DATA TO PROCESS:
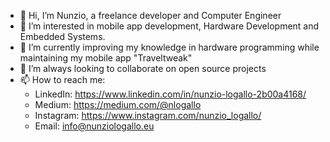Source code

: - 👋 Hi, I’m Nunzio, a freelance developer and Computer Engineer 
- 👀 I’m interested in mobile app development, Hardware Development and Embedded Systems.
- 🌱 I’m currently improving my knowledge in hardware programming while maintaining my mobile app "Traveltweak"
- 💞️ I’m always looking to collaborate on open source projects
- 📫 How to reach me:
  * LinkedIn: https://www.linkedin.com/in/nunzio-logallo-2b00a4168/
  * Medium: https://medium.com/@nlogallo
  * Instagram: https://www.instagram.com/nunzio_logallo/
  * Email: info@nunziologallo.eu

<!---
nlogallo/nlogallo is a ✨ special ✨ repository because its `README.md` (this file) appears on your GitHub profile.
You can click the Preview link to take a look at your changes.
--->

EXERCISE DESCRIPTION:
In the material above, which lines contain "nlogallo"? Copy each of them.

SOLUTION FOR THIS PROBLEM:
  * Medium: https://medium.com/@nlogallo
nlogallo/nlogallo is a ✨ special ✨ repository because its `README.md` (this file) appears on your GitHub profile.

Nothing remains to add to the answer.